UN CUENTO DE HADAS
MEXICANO
LEONORA CARRINGTON
Había una vez un niño en un lugar
llamado San Juan. Él se llamaba Juan, y era porquerizo.
Juan nunca había ido a la
escuela, al igual que su familia, porque donde vivía no había escuela.
Un día, cuando Juan sacó a los
cerdos a que comieran desperdicios, escuchó a alguien llorar. Los puercos se
comportaron de manera extraña, porque la voz salía de unas ruinas. Los cerdos
trataron de asomarse al interior de las ruinas, pero no tenían la estatura
suficiente. Juan se sentó a pensar y reflexionó: “Esta voz me hace sentir
tristeza dentro del estómago, como si hubiera ahí adentro una iguana saltando y
tratando de escapar. Sé que esa sensación viene de la vocecita que llora en las
ruinas, y tengo miedo. Los cochinos también tienen miedo. Pero quiero saber qué
es, así que voy a ir al pueblo, a ver si don Pedro me presta su escalera, para
subir a lo más alto de ese muro y ver quién hace ese sonido tan triste”.

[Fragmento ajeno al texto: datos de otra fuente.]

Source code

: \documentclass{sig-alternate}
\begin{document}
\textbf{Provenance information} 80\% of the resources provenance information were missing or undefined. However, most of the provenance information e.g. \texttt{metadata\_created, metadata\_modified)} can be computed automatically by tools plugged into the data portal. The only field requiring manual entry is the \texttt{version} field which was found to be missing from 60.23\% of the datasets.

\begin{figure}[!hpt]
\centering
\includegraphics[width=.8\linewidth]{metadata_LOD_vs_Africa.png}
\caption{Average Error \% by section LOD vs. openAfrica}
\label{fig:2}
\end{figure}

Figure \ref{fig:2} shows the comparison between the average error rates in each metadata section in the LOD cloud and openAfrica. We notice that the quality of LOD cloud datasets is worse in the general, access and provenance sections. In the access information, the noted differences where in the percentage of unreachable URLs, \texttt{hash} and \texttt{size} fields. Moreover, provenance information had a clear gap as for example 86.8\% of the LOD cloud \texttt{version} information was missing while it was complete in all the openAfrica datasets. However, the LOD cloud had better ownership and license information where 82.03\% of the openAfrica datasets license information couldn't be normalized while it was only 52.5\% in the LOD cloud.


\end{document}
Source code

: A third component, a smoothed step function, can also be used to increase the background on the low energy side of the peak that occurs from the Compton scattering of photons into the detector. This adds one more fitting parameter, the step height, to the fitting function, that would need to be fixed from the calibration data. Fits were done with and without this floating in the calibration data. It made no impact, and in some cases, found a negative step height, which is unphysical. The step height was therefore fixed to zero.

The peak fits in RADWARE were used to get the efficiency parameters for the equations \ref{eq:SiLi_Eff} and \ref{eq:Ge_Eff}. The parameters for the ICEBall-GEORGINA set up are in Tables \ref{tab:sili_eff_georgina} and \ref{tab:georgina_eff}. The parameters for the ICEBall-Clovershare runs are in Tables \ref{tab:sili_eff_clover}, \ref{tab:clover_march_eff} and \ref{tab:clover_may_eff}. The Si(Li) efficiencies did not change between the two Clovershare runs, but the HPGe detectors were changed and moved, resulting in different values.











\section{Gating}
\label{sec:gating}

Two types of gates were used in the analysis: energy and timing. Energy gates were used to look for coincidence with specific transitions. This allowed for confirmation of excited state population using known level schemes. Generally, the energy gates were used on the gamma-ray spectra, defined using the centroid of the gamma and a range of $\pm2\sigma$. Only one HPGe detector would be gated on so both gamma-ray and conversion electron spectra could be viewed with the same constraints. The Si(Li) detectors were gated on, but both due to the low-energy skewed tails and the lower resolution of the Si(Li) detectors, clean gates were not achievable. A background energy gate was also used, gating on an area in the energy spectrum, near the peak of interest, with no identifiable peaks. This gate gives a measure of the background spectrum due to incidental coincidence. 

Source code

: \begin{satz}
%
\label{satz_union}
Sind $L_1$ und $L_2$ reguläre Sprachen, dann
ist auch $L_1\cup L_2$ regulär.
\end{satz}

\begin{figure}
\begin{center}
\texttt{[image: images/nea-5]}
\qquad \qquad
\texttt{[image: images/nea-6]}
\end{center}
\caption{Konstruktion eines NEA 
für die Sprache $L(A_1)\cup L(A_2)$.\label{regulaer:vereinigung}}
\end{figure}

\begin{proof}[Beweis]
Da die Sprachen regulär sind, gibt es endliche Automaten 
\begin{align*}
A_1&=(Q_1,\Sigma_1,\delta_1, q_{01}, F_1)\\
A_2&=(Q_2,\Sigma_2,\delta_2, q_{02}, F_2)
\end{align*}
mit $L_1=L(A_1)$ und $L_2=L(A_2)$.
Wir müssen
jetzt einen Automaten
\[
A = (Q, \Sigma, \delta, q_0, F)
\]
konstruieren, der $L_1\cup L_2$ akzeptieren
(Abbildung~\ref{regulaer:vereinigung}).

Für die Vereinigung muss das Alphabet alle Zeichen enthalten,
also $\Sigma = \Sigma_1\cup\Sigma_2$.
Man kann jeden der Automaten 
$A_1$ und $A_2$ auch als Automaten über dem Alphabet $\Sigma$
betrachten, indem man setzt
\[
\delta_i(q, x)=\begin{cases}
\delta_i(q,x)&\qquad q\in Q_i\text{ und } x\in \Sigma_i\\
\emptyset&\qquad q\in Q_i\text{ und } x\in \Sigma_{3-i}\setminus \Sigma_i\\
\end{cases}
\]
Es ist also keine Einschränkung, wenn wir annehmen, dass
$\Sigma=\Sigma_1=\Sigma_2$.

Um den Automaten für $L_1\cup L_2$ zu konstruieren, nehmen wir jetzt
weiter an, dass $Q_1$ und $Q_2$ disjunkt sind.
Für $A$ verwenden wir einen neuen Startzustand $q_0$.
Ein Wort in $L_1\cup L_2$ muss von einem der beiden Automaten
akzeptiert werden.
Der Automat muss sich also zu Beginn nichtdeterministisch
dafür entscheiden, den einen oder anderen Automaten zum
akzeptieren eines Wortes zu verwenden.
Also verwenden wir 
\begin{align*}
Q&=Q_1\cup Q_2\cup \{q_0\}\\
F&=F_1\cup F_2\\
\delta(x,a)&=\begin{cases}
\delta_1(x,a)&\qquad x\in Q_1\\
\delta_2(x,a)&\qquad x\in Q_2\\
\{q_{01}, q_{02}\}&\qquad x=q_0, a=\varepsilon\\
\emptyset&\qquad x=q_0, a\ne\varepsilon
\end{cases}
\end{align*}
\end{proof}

Y fue a ver a don Pedro. Le dijo:
—¿Me presta por favor su
escalera?
Don Pedro le contestó:
—No. ¿Para qué la quieres?
Juan pensó: “Tengo que inventar
algo, porque si le digo sobre la voz tal vez vaya y la lastime”. Y dijo en voz
alta:
—Es que detrás de la pirámide de
la Luna, pero más lejos, hay un gran árbol lleno de grandes mangos amarillos.

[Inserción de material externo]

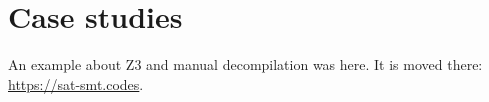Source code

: \chapter{Case studies}












% 








%
%



An example about Z3 and manual decompilation was here.
It is moved there:
\url{https://sat-smt.codes}.

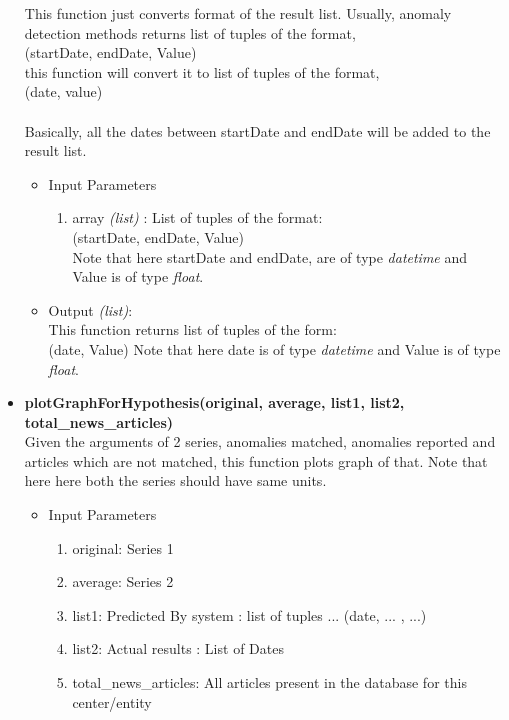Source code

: \begin{itemize}
 
 This function just converts format of the result list. Usually, anomaly 
detection methods returns list of tuples of the format, \\ 
 (startDate, endDate, Value) \\
 this function will convert it to list of tuples of the format, \\
 (date, value) \\
 \\
 Basically, all the dates between startDate and endDate will be added to the 
result list.
 
 \begin{itemize}
 \item Input Parameters
 
 \begin{enumerate}
  \item array \textit{(list)} : List of tuples of the format: \\
  (startDate, endDate, Value) \\
  Note that here startDate and endDate, are of type \textit{datetime} and Value 
is of type \textit{float}.
 \end{enumerate}

 \item Output \textit{(list)}: \\
 This function returns list of tuples of the form: \\
 (date, Value)
  Note that here date is of type \textit{datetime} and Value is of type 
\textit{float}.
 \end{itemize}
 
 
 
 \item \textbf{plotGraphForHypothesis(original, average, list1, list2, total\_news\_articles)} \\
  
 Given the arguments of 2 series, anomalies matched, anomalies reported and articles which are not matched, this function plots graph of that. Note that here here both the series should have same units.
 
 \begin{itemize}
 \item Input Parameters
 
 \begin{enumerate}
  \item original: Series 1
  \item average: Series 2
  \item list1: Predicted By system : list of tuples ... (date, ... , ...)
  \item list2: Actual results : List of Dates
  \item total\_news\_articles: All articles present in the database for this center/entity
 \end{enumerate}


\end{itemize}
\end{itemize}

Son unos mangos tan gordos que parecen globos y su jugo es dulce como la miel,
pero crecen tan alto que no se pueden cosechar sin una escalera.

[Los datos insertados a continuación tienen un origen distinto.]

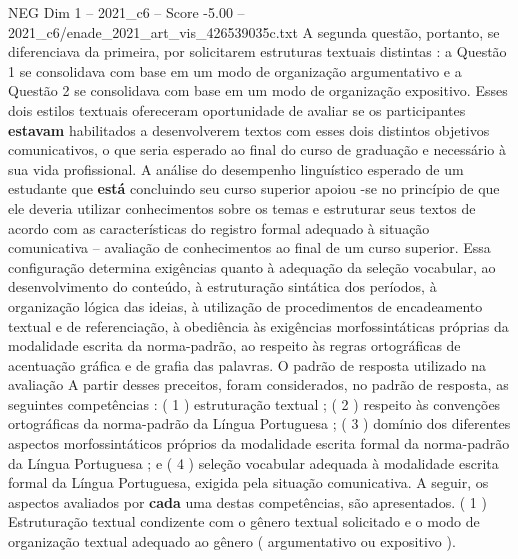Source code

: \begin{textsample}{NEG Dim 1 – 2021\_c6 – Score -5.00 – 2021\_c6/enade\_2021\_art\_vis\_426539035c.txt}
A segunda questão, portanto, se diferenciava da primeira, por solicitarem estruturas textuais distintas : a Questão 1 se consolidava com base em um modo de organização argumentativo e a Questão 2 se consolidava com base em um modo de organização expositivo.
Esses dois estilos textuais ofereceram oportunidade de avaliar se os participantes \textbf{estavam} habilitados a desenvolverem textos com esses dois distintos objetivos comunicativos, o que seria esperado ao final do curso de graduação e necessário à sua vida profissional.
A análise do desempenho linguístico esperado de um estudante que \textbf{está} concluindo seu curso superior apoiou -se no princípio de que ele deveria utilizar conhecimentos sobre os temas e estruturar seus textos de acordo com as características do registro formal adequado à situação comunicativa – avaliação de conhecimentos ao final de um curso superior.
Essa configuração determina exigências quanto à adequação da seleção vocabular, ao desenvolvimento do conteúdo, à estruturação sintática dos períodos, à organização lógica das ideias, à utilização de procedimentos de encadeamento textual e de referenciação, à obediência às exigências morfossintáticas próprias da modalidade escrita da norma-padrão, ao respeito às regras ortográficas de acentuação gráfica e de grafia das palavras.
O padrão de resposta utilizado na avaliação A partir desses preceitos, foram considerados, no padrão de resposta, as seguintes competências : ( 1 ) estruturação textual ; ( 2 ) respeito às convenções ortográficas da norma-padrão da Língua Portuguesa ; ( 3 ) domínio dos diferentes aspectos morfossintáticos próprios da modalidade escrita formal da norma-padrão da Língua Portuguesa ; e ( 4 ) seleção vocabular adequada à modalidade escrita formal da Língua Portuguesa, exigida pela situação comunicativa.
A seguir, os aspectos avaliados por \textbf{cada} uma destas competências, são apresentados. ( 1 ) Estruturação textual condizente com o gênero textual solicitado e o modo de organização textual adequado ao gênero ( argumentativo ou expositivo ).

\end{textsample}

Don Pedro se le quedó viendo, y
Juan sabía que era flojo y codicioso, así que nada más se quedó ahí parado,
viéndose los pies. Por fin, don Pedro dijo:
—Está bien, te presto la
escalera, pero me tienes que traer una docena de los mangos más grandotes, para
venderlos en el mercado. Si no regresas en la noche con esos mangos y la
escalera, te voy a dar una tunda y vas a quedar hinchado como los mangos, pero
azul y negro por los moretones. Llévatela, pues, y apúrate.
Don Pedro se metió a su casa a
comer, pensando que era raro que hubiera mangos ahí, en medio de las montañas.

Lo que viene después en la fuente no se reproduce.